__Assignment__: For the entries below, repeat exactly each line starting with the one that contains "- [Troubleshooting](#troubleshooting)" and going on through the one that contains "5. Complete the member registration.", and no others.

• • • •

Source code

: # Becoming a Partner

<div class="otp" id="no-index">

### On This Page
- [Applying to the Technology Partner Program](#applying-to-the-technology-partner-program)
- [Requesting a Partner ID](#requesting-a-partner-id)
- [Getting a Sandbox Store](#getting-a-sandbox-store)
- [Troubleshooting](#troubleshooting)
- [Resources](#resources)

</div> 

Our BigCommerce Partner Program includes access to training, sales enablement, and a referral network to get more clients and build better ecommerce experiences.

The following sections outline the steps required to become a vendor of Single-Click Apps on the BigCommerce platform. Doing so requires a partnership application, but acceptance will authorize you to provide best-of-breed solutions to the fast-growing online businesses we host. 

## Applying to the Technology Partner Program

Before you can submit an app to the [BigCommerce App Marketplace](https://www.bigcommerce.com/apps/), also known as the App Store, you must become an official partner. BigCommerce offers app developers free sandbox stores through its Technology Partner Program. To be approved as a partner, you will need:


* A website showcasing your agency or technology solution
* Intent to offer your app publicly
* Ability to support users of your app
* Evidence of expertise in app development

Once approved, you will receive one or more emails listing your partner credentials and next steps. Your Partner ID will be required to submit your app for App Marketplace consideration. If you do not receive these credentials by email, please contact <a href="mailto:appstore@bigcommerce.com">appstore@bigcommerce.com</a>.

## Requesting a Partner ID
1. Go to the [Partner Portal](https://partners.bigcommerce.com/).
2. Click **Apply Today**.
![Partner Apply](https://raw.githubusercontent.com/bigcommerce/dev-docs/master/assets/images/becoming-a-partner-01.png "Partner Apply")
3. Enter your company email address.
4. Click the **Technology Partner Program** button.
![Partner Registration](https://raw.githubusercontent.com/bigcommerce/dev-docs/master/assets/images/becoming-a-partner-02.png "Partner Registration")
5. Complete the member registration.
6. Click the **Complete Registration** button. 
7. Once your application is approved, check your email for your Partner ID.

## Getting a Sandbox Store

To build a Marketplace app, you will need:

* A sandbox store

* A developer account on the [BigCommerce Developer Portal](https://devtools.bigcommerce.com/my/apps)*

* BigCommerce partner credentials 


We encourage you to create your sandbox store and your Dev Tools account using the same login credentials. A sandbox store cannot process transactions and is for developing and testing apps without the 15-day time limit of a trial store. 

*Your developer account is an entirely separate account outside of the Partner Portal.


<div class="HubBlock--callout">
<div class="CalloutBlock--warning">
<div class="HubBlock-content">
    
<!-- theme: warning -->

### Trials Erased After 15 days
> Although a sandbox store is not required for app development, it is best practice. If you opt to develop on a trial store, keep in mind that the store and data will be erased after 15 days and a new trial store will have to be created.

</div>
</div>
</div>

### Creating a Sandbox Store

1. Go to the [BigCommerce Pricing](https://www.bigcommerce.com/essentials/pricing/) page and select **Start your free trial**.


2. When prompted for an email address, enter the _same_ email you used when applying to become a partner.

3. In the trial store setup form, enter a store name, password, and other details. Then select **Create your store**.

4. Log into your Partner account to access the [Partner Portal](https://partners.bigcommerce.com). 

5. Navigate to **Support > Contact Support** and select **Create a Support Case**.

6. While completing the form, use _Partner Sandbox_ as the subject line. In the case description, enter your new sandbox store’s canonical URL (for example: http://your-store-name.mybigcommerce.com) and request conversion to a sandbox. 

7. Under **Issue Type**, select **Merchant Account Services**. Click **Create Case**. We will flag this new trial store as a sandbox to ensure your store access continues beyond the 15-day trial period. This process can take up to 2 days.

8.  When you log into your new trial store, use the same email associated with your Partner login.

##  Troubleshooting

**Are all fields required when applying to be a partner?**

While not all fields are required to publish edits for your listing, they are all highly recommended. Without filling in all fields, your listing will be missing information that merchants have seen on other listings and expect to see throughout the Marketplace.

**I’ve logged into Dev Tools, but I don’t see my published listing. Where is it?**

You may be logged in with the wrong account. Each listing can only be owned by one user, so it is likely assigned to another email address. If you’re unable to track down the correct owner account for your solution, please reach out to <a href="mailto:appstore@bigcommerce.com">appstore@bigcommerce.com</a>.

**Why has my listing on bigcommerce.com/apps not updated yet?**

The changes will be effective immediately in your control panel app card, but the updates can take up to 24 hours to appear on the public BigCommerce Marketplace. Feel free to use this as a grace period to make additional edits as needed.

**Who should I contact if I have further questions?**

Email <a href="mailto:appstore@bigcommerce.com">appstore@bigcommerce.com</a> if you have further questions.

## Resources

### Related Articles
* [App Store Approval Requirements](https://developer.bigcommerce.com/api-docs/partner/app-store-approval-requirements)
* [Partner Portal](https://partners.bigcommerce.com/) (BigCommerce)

• • • •

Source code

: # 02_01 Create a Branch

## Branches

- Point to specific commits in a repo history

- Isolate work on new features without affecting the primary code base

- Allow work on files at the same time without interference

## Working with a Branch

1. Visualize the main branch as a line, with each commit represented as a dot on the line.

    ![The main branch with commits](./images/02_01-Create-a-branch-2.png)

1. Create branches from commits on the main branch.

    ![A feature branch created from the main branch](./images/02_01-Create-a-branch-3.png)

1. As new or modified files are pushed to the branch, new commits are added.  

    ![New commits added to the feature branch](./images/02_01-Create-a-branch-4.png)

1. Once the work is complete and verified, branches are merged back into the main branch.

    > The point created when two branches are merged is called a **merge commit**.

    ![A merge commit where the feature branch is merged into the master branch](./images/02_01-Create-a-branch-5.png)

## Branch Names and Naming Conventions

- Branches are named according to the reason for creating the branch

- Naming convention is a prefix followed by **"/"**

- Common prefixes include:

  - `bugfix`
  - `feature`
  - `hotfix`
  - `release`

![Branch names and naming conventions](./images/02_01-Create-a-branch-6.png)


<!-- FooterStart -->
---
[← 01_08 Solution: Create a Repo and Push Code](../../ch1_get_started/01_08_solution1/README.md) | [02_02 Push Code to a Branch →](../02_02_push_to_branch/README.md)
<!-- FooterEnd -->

• • • •

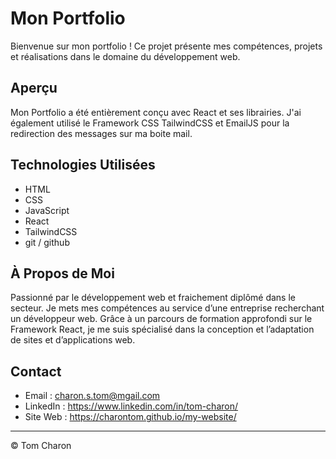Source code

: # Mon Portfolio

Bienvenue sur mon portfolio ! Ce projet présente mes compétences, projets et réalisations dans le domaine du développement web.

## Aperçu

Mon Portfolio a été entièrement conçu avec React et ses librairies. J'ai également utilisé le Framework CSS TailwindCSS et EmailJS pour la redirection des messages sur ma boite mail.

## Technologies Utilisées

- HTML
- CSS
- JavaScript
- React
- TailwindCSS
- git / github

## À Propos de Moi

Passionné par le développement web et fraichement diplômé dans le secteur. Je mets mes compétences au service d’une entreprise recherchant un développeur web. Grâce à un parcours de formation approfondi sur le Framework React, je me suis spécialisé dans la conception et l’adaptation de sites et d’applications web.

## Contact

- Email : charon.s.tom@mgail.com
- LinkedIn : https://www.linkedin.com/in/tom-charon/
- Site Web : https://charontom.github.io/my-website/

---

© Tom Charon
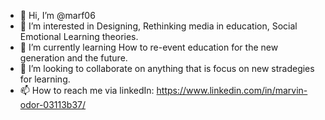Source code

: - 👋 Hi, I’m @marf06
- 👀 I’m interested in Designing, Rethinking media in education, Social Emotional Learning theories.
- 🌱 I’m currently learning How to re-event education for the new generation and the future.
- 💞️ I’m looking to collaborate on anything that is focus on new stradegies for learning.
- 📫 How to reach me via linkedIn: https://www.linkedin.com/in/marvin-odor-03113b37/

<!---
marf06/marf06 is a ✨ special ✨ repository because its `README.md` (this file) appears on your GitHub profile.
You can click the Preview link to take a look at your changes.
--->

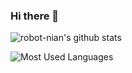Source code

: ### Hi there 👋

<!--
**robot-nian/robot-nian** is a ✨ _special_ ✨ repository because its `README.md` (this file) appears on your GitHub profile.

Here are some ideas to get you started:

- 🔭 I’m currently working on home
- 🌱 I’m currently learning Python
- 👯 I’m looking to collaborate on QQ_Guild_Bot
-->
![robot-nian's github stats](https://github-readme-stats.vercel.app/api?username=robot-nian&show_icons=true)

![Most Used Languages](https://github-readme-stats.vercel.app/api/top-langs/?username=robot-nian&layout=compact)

• • • •

__Answer for this exercise__:
- [Troubleshooting](#troubleshooting)
- [Resources](#resources)

</div> 

Our BigCommerce Partner Program includes access to training, sales enablement, and a referral network to get more clients and build better ecommerce experiences.

The following sections outline the steps required to become a vendor of Single-Click Apps on the BigCommerce platform. Doing so requires a partnership application, but acceptance will authorize you to provide best-of-breed solutions to the fast-growing online businesses we host. 

## Applying to the Technology Partner Program

Before you can submit an app to the [BigCommerce App Marketplace](https://www.bigcommerce.com/apps/), also known as the App Store, you must become an official partner. BigCommerce offers app developers free sandbox stores through its Technology Partner Program. To be approved as a partner, you will need:


* A website showcasing your agency or technology solution
* Intent to offer your app publicly
* Ability to support users of your app
* Evidence of expertise in app development

Once approved, you will receive one or more emails listing your partner credentials and next steps. Your Partner ID will be required to submit your app for App Marketplace consideration. If you do not receive these credentials by email, please contact <a href="mailto:appstore@bigcommerce.com">appstore@bigcommerce.com</a>.

## Requesting a Partner ID
1. Go to the [Partner Portal](https://partners.bigcommerce.com/).
2. Click **Apply Today**.
![Partner Apply](https://raw.githubusercontent.com/bigcommerce/dev-docs/master/assets/images/becoming-a-partner-01.png "Partner Apply")
3. Enter your company email address.
4. Click the **Technology Partner Program** button.
![Partner Registration](https://raw.githubusercontent.com/bigcommerce/dev-docs/master/assets/images/becoming-a-partner-02.png "Partner Registration")
5. Complete the member registration.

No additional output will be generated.